Athletes put themselves at risk for health issues, if the number of calories they burn from exercise is greater than their caloric intake from food. Caloric intake also can impact performance issues. In fact, a Loyola study of distance runners found that total calories consumed is the greatest predictor of performance. However, women in particular tend to not alter their diet to compensate for the rigorous training endurance sports require.

“Female athletes are at greater risk for these health problems,” said Haemi Choi, MD, women’s sports medicine specialist, Loyola University Health System. “If we can educate women on how to listen to their bodies and support themselves with proper nutrition, we can better protect their health.”

Loyola sports medicine specialists offer these dietary tips to help women prevent health issues from popping up during marathon and triathlon training season.

Consume carbohydrates. Eat carbohydrates two hours prior to exercising and immediately following a training session or event.

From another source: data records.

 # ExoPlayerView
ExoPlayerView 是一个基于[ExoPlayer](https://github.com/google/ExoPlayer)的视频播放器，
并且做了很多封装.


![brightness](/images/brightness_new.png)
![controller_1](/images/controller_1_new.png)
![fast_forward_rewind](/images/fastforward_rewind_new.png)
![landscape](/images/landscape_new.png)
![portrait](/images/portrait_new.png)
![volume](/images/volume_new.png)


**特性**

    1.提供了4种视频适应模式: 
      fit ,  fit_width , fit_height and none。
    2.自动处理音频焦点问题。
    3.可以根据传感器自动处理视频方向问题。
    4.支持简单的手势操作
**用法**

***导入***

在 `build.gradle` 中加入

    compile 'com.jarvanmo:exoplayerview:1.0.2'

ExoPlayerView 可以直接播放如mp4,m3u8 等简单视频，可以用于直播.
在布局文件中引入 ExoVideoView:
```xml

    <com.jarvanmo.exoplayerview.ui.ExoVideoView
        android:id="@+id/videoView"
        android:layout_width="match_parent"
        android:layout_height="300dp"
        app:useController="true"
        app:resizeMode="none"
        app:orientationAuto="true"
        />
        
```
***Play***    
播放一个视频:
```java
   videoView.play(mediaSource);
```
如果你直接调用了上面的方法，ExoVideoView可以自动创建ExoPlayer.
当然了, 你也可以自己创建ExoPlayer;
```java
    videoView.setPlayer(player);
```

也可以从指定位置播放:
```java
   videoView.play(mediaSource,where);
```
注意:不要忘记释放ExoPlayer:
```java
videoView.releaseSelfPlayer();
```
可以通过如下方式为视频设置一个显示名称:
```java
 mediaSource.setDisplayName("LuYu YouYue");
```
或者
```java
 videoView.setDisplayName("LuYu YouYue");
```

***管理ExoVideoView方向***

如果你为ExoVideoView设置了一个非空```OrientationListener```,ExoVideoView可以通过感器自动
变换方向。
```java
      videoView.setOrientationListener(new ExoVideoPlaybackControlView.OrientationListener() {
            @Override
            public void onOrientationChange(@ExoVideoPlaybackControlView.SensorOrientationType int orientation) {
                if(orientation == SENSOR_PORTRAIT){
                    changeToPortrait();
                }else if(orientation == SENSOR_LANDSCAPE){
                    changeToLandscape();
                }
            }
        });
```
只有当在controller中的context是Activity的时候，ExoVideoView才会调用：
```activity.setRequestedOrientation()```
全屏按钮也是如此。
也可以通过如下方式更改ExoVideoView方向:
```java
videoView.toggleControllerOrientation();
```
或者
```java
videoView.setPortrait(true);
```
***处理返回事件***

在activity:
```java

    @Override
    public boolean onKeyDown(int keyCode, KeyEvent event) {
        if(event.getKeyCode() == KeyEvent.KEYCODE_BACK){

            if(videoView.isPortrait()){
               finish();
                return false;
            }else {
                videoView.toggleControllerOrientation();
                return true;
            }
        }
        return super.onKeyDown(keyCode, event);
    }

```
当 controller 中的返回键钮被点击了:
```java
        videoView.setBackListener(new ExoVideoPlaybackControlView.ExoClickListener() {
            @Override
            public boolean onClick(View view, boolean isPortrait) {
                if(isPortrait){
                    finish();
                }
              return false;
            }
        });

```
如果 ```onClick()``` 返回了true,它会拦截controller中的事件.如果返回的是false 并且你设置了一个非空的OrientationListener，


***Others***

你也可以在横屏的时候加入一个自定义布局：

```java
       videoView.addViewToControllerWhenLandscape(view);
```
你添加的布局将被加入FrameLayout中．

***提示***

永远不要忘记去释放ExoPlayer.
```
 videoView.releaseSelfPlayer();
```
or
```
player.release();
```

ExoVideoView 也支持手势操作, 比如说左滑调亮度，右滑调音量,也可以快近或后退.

Load up on calcium. A regular multivitamin does not have an adequate amount of calcium. Premenopausal women should consume 1,000 – 1,200 mg of calcium daily and postmenopausal women should take 1,500 mg in 500 mg doses with magnesium and vitamin D for optimal absorption.

Eat small well-balanced meals regularly. Consume small, balanced meals every three to four hours to ensure energy levels support training needs.

Ensure caloric intake is sufficient. Physicians recommend eating 30 calories per kilogram of weight daily and adjusting this based on exertion levels.

“Harm caused by the female athlete triad is reversible if caught early and caloric intake or exercise levels are corrected,” Dr. Jayanthi said. “Bone loss may be permanent and can occur if this condition is left untreated, so early diagnosis and treatment is critical.”